- Portrayed by: James Scott (2007–2008) Fabrizio Brienza (2012)
- Duration: 2007–2008, 2012
- First appearance: July 9, 2007
- Last appearance: May 8, 2012
- Created by: Hogan Sheffer

= Santo DiMera =

Santo DiMera is a fictional character on the soap opera Days of Our Lives. He was portrayed by James Scott from July 9, 2007 to September 28, 2007. Scott reprised the role on August 20, 2008, as a figment of John's imagination. The titular character was the father of Stefano DiMera and established the wealth and power of the DiMera family.

==Storylines==
The character Santo is a traveling salesman and the father of crime lord Stefano DiMera. Victor Kiriakis described Santo as "brilliant, wealthy, charming and utterly crooked" with "operations all over the world". While doing business in Galway, Ireland, he became involved with a novice nun, Colleen Brady. Even though he was married and had a son at their first meeting, he is drawn to Colleen and chooses to pursue her. Santo and Colleen share letters and begin a relationship after Santo's wife allegedly dies. Their relationship is the reason the DiMeras start the Brady–DiMera feud.

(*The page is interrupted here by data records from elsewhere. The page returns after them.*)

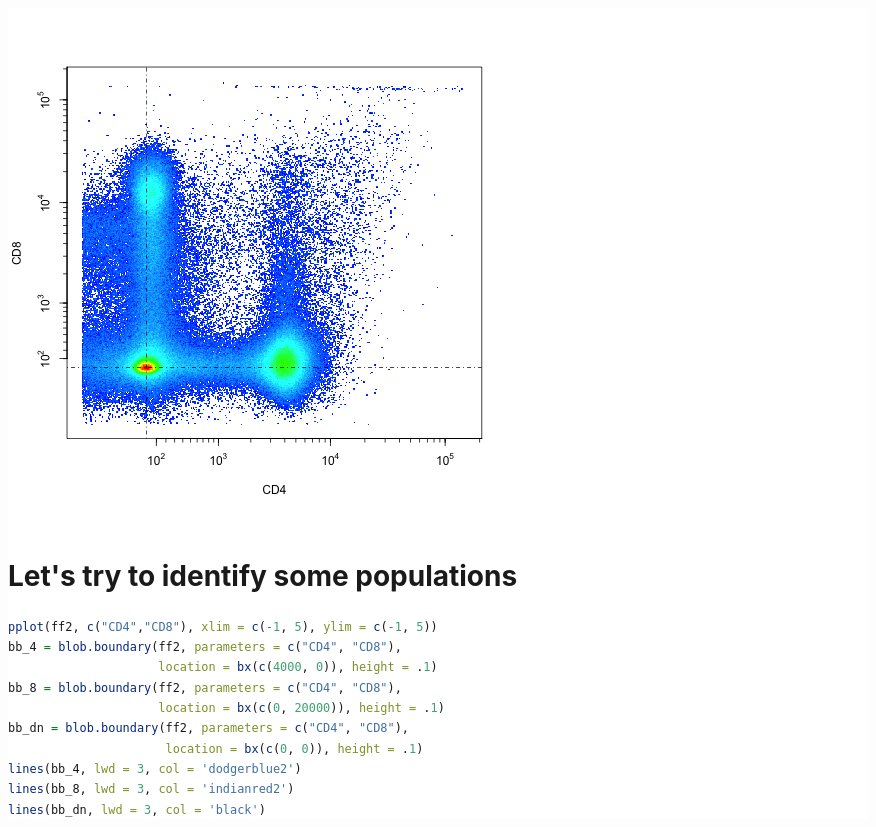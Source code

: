 ![plot of chunk unnamed-chunk-7](wade_tools-figure/unnamed-chunk-7-1.png)

Let's try to identify some populations
========================================================

```r
pplot(ff2, c("CD4","CD8"), xlim = c(-1, 5), ylim = c(-1, 5))
bb_4 = blob.boundary(ff2, parameters = c("CD4", "CD8"),
                     location = bx(c(4000, 0)), height = .1)
bb_8 = blob.boundary(ff2, parameters = c("CD4", "CD8"),
                     location = bx(c(0, 20000)), height = .1)
bb_dn = blob.boundary(ff2, parameters = c("CD4", "CD8"),
                      location = bx(c(0, 0)), height = .1)
lines(bb_4, lwd = 3, col = 'dodgerblue2')
lines(bb_8, lwd = 3, col = 'indianred2')
lines(bb_dn, lwd = 3, col = 'black')
```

According to Stefano, Colleen dies horribly by leaping to her death from a cliff overlooking the ocean (foreshadowing similar future scenes involving members of her family), and Santo blames the Bradys, but it is a simple truth that drove Colleen to her death. Santo's wife never died and Colleen, who had been intimate with Santo, was about to marry him when she learns the truth through her younger brother Shawn Brady, who was inadvertently tipped off by a young Stefano while they were playing together. Santo vows revenge against the Bradys for losing whom he now considers the love of his life, and a vendetta begins. Though occurring (off-screen) through occasional commentary from other Brady family members, viewers learn that the feud is particularly painful, vicious, and occasionally violent. In later years, Shawn goes to great lengths—including having his step-son Bo roughed up and briefly held captive in Ireland—to keep the feud's origins a secret.

Years later, in a letter written to Stefano in Rome from his deathbed in New Orleans, Santo tells him the Bradys are living in the American city of Salem and orders his son to come to America and continue the family vendetta, a move that proves beneficial to DiMera Enterprises. The governor of the unnamed state in which Salem is located, who happened to be the father of Stefano's ex-daughter-in-law Liz Chandler, had been bragging that, at the time, Salem had been free of the scourge of organized crime, which gave the DiMeras a "clean slate" from which to operate.

Stefano dutifully picks up Santo's mantle, and uses it to his own advantage, carrying out the vendetta and amassing great wealth in the process. Various letters among DiMera family members reveal that the key to ending the vendetta is contained in a portfolio that was left in Colleen's church in Galway, St. Malachy's. The sole condition to the vendetta's end is that his grandson EJ DiMera and Sami Brady must be married because EJ and Sami are identical lookalikes to Colleen and Santo, and therefore acceptable proxies to whom Santo considers soulmates.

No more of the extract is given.